Le réchauffement climatique possède une étrange vertu : il finit par ébranler les dogmes les plus enracinés. Les idéologies peuvent contester les courbes, discuter les modèles, ironiser sur les alertes ; elles finissent toujours par se fracasser sur le mur brûlant de l’évidence.

Longtemps, Donald Trump et une partie importante de son entourage politique ont exprimé leur scepticisme à l’égard du changement climatique. Pourtant, les faits sont têtus. Le 18 juin 2026, l’administration Trump a suspendu son projet de démantèlement d’un réseau d’observation océanique exploité depuis une décennie, après une mobilisation des scientifiques, des milieux économiques et même de plusieurs sénateurs républicains. Ce recul illustre un tournant : l’observation du climat et des océans cesse d’être un combat idéologique pour devenir un impératif stratégique.

Car les océans gouvernent les courants, les précipitations, les sécheresses et les canicules. Renoncer à les observer reviendrait à demander à un pilote de traverser une tempête sans instruments de bord.

Le réel, juge suprême

Le climat n’appartient ni à la droite ni à la gauche. Il appartient au réel.

L’Europe se trouve désormais devant une responsabilité historique : repenser l’habitat, revisiter ses normes de construction, réexaminer ses matériaux, réhabiliter le confort d’été et réapprendre certaines leçons venues des architectures anciennes. Quant à la Tunisie, elle aurait tort de regarder cette crise comme un spectacle lointain. Elle possède, dans ses territoires, ses savoir-faire et ses ressources, une part de la réponse. Le Sud tunisien n’est pas seulement exposé au réchauffement ; il détient aussi une mémoire climatique que d’autres commencent à redécouvrir.

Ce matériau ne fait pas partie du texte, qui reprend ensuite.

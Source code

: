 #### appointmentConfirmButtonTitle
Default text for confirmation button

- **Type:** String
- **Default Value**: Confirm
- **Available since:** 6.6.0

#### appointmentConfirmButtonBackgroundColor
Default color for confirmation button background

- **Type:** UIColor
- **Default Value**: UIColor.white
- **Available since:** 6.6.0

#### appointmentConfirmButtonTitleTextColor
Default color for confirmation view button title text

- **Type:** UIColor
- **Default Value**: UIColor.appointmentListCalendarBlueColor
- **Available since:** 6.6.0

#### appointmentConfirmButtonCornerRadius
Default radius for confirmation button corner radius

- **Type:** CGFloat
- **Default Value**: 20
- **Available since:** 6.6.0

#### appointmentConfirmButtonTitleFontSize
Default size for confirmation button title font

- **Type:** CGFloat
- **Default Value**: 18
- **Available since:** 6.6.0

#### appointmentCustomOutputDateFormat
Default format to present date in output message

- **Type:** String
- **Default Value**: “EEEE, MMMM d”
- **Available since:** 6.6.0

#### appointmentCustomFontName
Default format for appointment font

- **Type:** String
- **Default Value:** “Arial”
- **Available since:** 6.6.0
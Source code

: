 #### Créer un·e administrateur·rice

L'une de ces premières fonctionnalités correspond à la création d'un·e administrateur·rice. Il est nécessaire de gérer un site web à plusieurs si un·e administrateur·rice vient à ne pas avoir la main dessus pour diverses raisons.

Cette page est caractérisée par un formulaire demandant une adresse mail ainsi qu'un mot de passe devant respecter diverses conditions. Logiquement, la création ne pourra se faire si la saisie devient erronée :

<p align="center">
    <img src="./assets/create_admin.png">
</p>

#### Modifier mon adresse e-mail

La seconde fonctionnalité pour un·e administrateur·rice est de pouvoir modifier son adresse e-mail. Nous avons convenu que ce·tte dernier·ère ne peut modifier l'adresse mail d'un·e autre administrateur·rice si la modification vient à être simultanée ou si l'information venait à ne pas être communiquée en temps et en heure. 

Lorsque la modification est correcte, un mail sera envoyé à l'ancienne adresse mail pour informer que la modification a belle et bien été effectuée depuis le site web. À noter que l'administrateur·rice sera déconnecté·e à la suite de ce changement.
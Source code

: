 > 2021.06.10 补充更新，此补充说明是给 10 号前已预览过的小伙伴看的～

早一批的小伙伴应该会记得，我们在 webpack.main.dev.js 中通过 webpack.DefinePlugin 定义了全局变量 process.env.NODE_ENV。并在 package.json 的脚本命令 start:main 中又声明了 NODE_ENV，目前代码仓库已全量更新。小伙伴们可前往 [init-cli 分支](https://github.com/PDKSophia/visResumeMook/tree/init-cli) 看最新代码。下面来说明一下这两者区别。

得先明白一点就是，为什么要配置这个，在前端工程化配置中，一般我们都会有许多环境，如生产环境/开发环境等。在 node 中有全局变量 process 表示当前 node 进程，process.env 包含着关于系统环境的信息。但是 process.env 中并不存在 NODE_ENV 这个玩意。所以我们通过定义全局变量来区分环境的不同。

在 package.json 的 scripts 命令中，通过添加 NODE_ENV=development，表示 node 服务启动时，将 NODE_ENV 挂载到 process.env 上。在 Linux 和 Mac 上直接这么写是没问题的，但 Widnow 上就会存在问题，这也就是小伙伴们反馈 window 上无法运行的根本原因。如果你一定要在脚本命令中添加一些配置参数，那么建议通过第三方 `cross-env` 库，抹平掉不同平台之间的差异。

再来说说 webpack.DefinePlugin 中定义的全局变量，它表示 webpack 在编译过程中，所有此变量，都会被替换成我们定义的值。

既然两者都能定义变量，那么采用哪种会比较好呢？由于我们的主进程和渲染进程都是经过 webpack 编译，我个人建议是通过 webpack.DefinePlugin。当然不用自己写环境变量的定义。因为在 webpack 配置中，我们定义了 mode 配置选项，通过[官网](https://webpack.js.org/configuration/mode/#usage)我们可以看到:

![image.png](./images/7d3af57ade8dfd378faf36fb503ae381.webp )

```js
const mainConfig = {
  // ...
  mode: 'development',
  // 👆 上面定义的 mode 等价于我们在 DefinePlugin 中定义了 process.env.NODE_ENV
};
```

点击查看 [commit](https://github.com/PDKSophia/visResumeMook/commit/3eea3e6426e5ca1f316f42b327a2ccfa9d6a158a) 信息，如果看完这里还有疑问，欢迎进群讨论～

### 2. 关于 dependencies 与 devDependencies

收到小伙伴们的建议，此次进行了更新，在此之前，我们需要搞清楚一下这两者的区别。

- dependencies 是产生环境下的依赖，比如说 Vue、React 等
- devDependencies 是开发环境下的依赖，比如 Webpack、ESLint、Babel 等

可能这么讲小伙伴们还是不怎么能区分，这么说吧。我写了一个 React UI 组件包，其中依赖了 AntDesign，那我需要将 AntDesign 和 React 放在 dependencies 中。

C’est peut-être là que se joue l’un des paradoxes de notre temps : les terres longtemps regardées comme périphériques pourraient offrir aux puissances industrielles une leçon centrale. Car l’avenir de l’habitat ne se trouvera pas seulement dans les laboratoires, les normes ou les subventions ; il se trouvera aussi dans cette sagesse ancienne qui savait ménager l’ombre, respecter l’inertie des matériaux et composer avec la violence du soleil.

Faute de quoi, les sociétés occidentales pourraient comprendre trop tard qu’elles ont bâti des forteresses contre l’hiver alors que l’ennemi avançait déjà sous les traits de l’été.

Les maisons européennes ressemblent de plus en plus à des manteaux de laine portés en plein désert.